(INSTRUCTIONS TO FOLLOW) Go through the entries below line by line and tally those holding "Schematics"; write only the tally.

═════ DATA SHOWN ═════

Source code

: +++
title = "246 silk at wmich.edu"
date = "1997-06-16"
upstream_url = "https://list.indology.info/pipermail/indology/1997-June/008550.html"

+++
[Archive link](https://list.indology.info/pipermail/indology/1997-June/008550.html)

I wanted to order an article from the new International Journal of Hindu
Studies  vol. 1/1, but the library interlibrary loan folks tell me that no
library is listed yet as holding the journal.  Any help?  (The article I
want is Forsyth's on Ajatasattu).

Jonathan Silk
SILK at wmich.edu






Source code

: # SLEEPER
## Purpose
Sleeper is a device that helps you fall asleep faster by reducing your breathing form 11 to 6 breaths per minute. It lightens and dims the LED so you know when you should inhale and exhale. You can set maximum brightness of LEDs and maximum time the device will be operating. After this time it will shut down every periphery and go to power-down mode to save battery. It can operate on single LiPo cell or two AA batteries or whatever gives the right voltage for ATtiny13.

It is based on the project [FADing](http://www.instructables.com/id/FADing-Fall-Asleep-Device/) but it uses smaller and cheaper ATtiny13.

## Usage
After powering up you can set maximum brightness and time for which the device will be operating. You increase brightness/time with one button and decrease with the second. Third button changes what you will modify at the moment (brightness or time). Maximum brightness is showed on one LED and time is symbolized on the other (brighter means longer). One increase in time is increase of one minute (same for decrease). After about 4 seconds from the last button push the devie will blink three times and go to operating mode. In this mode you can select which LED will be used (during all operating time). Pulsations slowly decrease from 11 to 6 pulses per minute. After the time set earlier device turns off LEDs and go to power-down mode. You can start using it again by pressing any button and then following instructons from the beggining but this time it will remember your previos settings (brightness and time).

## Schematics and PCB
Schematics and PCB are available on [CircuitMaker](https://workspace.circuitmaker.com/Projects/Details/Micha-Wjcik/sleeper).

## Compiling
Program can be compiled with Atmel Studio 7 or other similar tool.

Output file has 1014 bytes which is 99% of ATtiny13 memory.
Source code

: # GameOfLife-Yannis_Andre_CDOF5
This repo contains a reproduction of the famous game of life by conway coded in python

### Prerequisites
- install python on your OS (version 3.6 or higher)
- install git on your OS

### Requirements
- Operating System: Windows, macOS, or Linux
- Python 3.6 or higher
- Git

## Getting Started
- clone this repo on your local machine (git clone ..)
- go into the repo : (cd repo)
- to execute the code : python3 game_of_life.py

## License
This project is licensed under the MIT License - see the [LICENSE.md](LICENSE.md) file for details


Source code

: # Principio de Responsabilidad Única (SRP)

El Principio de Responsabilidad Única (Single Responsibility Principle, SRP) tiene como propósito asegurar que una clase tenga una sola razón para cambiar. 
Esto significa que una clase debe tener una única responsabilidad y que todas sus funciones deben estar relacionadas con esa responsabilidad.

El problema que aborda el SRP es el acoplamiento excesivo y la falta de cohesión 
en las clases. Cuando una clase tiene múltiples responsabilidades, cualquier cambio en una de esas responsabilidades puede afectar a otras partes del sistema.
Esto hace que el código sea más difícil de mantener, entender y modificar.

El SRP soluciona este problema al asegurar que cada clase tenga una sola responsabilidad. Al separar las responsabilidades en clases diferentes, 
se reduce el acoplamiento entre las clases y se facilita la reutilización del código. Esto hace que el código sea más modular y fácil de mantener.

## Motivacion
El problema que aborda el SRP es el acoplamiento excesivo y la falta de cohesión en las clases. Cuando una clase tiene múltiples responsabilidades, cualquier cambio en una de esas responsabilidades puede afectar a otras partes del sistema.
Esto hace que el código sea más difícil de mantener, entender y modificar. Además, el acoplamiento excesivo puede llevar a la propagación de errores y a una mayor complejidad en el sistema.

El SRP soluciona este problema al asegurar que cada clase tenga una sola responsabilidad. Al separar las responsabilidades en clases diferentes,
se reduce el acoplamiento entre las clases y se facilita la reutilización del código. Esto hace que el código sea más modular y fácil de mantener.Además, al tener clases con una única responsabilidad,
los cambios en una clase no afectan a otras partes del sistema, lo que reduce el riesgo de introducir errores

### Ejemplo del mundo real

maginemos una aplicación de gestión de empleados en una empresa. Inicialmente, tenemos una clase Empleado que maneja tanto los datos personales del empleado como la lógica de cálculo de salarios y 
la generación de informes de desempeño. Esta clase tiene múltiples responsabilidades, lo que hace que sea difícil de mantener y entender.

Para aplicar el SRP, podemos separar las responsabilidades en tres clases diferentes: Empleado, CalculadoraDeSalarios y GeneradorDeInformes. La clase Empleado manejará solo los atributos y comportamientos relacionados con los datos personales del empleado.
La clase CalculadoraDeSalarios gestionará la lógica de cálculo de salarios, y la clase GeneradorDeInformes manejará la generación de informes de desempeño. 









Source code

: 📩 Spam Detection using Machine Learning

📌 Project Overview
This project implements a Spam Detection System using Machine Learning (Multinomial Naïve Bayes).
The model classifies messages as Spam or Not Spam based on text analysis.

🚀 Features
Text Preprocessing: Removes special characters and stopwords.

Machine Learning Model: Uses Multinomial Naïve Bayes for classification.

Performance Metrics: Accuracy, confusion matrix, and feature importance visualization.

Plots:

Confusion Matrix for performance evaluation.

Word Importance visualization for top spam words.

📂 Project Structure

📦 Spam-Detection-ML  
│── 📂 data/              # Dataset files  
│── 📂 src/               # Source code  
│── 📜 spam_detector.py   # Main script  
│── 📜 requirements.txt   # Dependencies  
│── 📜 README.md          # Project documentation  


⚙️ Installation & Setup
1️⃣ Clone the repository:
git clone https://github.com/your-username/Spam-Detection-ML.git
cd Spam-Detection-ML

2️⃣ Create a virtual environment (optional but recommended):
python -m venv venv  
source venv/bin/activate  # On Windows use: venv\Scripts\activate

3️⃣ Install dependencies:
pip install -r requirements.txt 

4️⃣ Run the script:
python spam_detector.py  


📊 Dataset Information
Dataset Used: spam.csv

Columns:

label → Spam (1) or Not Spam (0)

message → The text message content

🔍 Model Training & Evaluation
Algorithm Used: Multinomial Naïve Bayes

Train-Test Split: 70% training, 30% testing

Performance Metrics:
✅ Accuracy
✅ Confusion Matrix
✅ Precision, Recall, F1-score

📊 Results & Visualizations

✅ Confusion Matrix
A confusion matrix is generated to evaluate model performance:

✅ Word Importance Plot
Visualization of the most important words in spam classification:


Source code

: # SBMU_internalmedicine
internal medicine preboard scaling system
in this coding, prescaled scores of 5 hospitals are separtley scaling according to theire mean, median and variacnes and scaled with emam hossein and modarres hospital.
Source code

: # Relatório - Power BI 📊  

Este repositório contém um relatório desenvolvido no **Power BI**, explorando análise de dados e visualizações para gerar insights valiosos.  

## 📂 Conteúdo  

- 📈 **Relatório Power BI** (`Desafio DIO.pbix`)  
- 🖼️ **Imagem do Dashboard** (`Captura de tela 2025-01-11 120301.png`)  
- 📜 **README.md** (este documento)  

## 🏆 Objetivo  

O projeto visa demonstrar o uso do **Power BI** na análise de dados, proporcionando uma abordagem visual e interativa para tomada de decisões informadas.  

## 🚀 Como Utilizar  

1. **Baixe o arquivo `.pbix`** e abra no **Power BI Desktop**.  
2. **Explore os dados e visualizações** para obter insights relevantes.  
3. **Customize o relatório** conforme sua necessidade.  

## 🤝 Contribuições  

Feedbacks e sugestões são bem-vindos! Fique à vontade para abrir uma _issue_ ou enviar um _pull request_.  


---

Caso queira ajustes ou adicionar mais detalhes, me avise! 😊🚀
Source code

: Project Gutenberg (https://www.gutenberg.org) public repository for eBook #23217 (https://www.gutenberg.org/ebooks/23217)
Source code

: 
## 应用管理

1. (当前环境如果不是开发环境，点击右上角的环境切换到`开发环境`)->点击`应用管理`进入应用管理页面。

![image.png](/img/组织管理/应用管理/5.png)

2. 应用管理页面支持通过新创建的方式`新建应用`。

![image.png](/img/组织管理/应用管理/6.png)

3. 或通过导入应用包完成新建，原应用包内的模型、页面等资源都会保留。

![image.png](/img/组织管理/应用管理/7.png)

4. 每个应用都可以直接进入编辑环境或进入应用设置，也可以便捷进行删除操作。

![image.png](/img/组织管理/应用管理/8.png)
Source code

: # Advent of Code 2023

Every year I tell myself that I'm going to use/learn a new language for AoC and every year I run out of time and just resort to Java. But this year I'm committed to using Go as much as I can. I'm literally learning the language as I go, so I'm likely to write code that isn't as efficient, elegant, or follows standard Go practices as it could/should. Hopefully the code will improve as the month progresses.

═════

(RESULT BELOW) 2